The Federal Circuit’s opinion traced the historical development of the law and the evolution of remedies in patent cases to allow for the recovery of a reasonable royalty as the measure of a patentee’s damages, and to allow the calculation of a reasonable royalty as part of an accounting. The Court of Appeals also reviewed the legislative history of the statute and its predecessor statutes. The Court reached the conclusion that, in the statute, the term “accounting” includes a determination of both a determination of damages and profits, and also means a trial on damages.

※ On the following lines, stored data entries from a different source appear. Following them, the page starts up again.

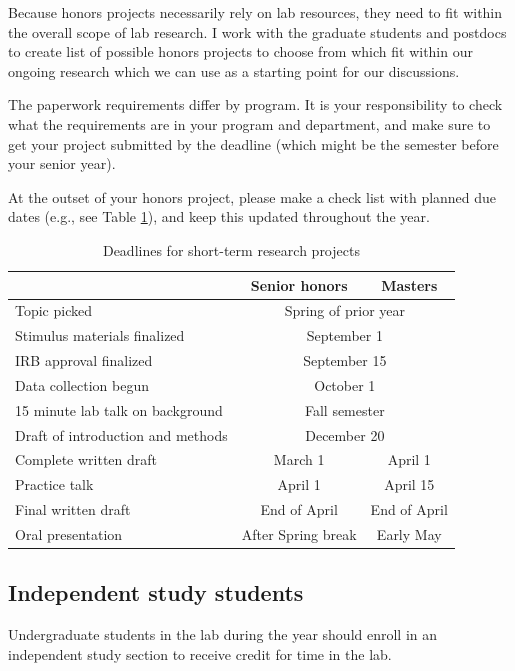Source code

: \documentclass[letterpaper,12pt,oneside]{memoir}
\begin{document}
Because honors projects necessarily rely on lab resources, they need to fit within the overall scope of lab research. I work with the graduate students and postdocs to create list of possible honors projects to choose from which fit within our ongoing research which we can use as a starting point for our discussions.

The paperwork requirements differ by program. It is your responsibility to check what the requirements are in your program and department, and make sure to get your project submitted by the deadline (which might be the semester before your senior year).

At the outset of your honors project, please make a check list with planned due dates (e.g., see Table \ref{table:deadlines}), and keep this updated throughout the year.

\begin{table}
\centering
\caption{Deadlines for short-term research projects}
\begin{tabular}{lcc}
\toprule
& Senior honors & Masters\\
\midrule
Topic picked& \multicolumn{2}{c}{Spring of prior year}\\
Stimulus materials finalized& \multicolumn{2}{c}{September 1}\\
IRB approval finalized& \multicolumn{2}{c}{September 15}\\
Data collection begun& \multicolumn{2}{c}{October 1}\\
15 minute lab talk on background& \multicolumn{2}{c}{Fall semester}\\
Draft of introduction and methods& \multicolumn{2}{c}{December 20}\\
Complete written draft& March 1& April 1\\
Practice talk& April 1 & April 15\\
Final written draft& End of April & End of April\\
Oral presentation& After Spring break & Early May\\
\bottomrule
\end{tabular}
\label{table:deadlines}
\end{table}

\subsection{Independent study students}
Undergraduate students in the lab during the year should enroll in an independent study section to receive credit for time in the lab.
\end{document}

The Federal Circuit also decided that the statute in question allows the court to entertain an appeal from a patent liability determination when willfulness issues are outstanding and remain undecided. In reaching this decision, the Court of Appeals noted that at the time the statute was enacted, the practice of determining willfulness as part of an accounting was well established. The Court found nothing in the legislative history to suggest that when Congress first gave the courts of appeals interlocutory jurisdiction over cases that are final except for an accounting, it intended to disturb the practice of determining willfulness as part of an accounting.
Whether a trial court bifurcates the issues of damages and willfulness from a determination on liability remains discretionary. However, the potential drain on scare judicial resources that may be eliminated by postponing the issues of damages and willfulness until after issues of liability have been resolved on appeal will be a powerful argument in favor of bifurcation.
This decision in Robert Bocsh, LLC v. Pylon Manufacturing Corp., was an en banc decision by the entire court.